### [Aim of the exercise]
Lines from the top of the entries through the line that has "Reads three seperate" must be duplicated exactly, and no others.

Dataset entries
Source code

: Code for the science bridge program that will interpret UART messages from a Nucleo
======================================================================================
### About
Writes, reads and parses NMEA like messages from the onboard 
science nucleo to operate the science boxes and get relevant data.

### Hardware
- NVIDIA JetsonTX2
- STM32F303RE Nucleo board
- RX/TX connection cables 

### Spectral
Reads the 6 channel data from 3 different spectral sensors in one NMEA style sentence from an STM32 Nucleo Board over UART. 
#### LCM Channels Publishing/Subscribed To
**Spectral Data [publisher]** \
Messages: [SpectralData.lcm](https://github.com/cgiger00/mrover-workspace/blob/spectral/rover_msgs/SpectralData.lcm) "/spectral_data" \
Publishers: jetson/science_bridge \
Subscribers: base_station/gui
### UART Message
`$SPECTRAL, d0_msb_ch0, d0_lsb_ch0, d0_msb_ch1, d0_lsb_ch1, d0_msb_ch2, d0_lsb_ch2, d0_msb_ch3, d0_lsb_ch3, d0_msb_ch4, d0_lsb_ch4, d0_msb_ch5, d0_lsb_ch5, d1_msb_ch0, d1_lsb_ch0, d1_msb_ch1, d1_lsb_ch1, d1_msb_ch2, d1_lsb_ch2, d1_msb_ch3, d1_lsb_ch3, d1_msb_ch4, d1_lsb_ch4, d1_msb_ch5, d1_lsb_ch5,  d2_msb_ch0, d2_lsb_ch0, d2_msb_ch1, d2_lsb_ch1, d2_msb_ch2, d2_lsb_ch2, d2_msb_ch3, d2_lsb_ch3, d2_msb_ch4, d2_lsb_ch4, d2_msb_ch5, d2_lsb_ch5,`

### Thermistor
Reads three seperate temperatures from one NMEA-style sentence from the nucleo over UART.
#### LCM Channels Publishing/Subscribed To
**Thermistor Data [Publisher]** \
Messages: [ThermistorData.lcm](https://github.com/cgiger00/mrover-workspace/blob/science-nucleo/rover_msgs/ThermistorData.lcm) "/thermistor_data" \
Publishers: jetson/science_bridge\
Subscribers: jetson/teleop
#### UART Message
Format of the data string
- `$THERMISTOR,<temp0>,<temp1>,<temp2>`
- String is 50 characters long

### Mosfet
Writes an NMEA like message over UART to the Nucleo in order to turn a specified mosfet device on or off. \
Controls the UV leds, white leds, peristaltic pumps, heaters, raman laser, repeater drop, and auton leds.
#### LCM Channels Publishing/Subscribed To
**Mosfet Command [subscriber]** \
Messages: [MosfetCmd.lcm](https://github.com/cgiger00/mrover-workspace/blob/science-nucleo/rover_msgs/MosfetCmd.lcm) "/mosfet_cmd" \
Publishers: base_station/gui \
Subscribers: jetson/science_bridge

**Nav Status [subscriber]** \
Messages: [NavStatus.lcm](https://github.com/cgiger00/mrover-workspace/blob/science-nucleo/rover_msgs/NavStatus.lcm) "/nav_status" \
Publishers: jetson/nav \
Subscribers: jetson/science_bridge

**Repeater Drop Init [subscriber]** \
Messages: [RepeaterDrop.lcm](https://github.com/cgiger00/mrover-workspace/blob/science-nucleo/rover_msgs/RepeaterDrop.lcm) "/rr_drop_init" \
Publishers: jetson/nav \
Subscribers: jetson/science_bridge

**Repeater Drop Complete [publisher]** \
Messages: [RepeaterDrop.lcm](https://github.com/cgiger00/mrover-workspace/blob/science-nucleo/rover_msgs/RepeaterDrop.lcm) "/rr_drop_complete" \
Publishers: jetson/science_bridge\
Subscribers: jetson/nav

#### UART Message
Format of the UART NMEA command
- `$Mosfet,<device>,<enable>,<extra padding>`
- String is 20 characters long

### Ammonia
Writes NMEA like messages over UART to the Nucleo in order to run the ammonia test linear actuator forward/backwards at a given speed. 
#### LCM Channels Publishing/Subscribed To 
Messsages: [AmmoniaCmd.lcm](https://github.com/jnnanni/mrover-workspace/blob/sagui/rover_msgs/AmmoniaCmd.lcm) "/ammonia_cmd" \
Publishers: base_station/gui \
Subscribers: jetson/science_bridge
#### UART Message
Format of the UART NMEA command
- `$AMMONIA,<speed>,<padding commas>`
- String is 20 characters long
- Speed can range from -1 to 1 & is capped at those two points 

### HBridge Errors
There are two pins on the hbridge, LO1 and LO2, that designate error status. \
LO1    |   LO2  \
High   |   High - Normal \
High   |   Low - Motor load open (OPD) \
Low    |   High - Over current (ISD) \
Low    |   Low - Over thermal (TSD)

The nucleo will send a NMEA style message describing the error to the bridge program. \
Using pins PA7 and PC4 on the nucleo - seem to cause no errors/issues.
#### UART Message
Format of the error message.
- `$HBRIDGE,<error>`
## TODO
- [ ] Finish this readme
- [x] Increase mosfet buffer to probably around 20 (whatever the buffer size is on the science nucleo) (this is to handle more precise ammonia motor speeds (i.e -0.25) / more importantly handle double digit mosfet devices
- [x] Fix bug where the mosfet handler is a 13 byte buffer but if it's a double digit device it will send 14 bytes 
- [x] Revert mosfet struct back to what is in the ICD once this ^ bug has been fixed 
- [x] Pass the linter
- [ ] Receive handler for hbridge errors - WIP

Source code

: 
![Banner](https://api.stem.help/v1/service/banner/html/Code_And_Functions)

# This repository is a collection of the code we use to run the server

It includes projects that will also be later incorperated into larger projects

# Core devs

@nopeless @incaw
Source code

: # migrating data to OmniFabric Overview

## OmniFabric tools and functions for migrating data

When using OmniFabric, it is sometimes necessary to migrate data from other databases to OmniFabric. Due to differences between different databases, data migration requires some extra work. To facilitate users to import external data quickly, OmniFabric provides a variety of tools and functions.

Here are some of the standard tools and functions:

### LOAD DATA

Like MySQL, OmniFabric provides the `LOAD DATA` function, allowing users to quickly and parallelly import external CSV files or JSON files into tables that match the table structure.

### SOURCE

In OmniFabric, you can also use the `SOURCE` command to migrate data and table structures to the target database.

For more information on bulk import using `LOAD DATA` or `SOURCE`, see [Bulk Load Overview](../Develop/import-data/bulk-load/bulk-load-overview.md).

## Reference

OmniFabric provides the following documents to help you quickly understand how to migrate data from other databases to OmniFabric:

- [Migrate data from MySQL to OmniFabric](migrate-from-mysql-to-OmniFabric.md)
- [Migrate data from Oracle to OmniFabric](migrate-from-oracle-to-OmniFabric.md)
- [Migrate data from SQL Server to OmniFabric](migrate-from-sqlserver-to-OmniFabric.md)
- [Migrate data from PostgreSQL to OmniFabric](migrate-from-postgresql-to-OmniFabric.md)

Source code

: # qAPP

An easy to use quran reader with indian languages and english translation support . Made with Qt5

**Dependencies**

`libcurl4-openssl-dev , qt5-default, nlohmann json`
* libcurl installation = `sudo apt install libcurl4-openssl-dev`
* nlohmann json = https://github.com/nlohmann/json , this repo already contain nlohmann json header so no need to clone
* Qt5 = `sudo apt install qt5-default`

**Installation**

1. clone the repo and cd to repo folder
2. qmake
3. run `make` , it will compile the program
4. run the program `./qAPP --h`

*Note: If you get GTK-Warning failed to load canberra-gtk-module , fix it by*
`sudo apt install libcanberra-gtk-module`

### [Response for this exercise]
Source code

: Code for the science bridge program that will interpret UART messages from a Nucleo
======================================================================================
### About
Writes, reads and parses NMEA like messages from the onboard 
science nucleo to operate the science boxes and get relevant data.

### Hardware
- NVIDIA JetsonTX2
- STM32F303RE Nucleo board
- RX/TX connection cables 

### Spectral
Reads the 6 channel data from 3 different spectral sensors in one NMEA style sentence from an STM32 Nucleo Board over UART. 
#### LCM Channels Publishing/Subscribed To
**Spectral Data [publisher]** \
Messages: [SpectralData.lcm](https://github.com/cgiger00/mrover-workspace/blob/spectral/rover_msgs/SpectralData.lcm) "/spectral_data" \
Publishers: jetson/science_bridge \
Subscribers: base_station/gui
### UART Message
`$SPECTRAL, d0_msb_ch0, d0_lsb_ch0, d0_msb_ch1, d0_lsb_ch1, d0_msb_ch2, d0_lsb_ch2, d0_msb_ch3, d0_lsb_ch3, d0_msb_ch4, d0_lsb_ch4, d0_msb_ch5, d0_lsb_ch5, d1_msb_ch0, d1_lsb_ch0, d1_msb_ch1, d1_lsb_ch1, d1_msb_ch2, d1_lsb_ch2, d1_msb_ch3, d1_lsb_ch3, d1_msb_ch4, d1_lsb_ch4, d1_msb_ch5, d1_lsb_ch5,  d2_msb_ch0, d2_lsb_ch0, d2_msb_ch1, d2_lsb_ch1, d2_msb_ch2, d2_lsb_ch2, d2_msb_ch3, d2_lsb_ch3, d2_msb_ch4, d2_lsb_ch4, d2_msb_ch5, d2_lsb_ch5,`

### Thermistor
Reads three seperate temperatures from one NMEA-style sentence from the nucleo over UART.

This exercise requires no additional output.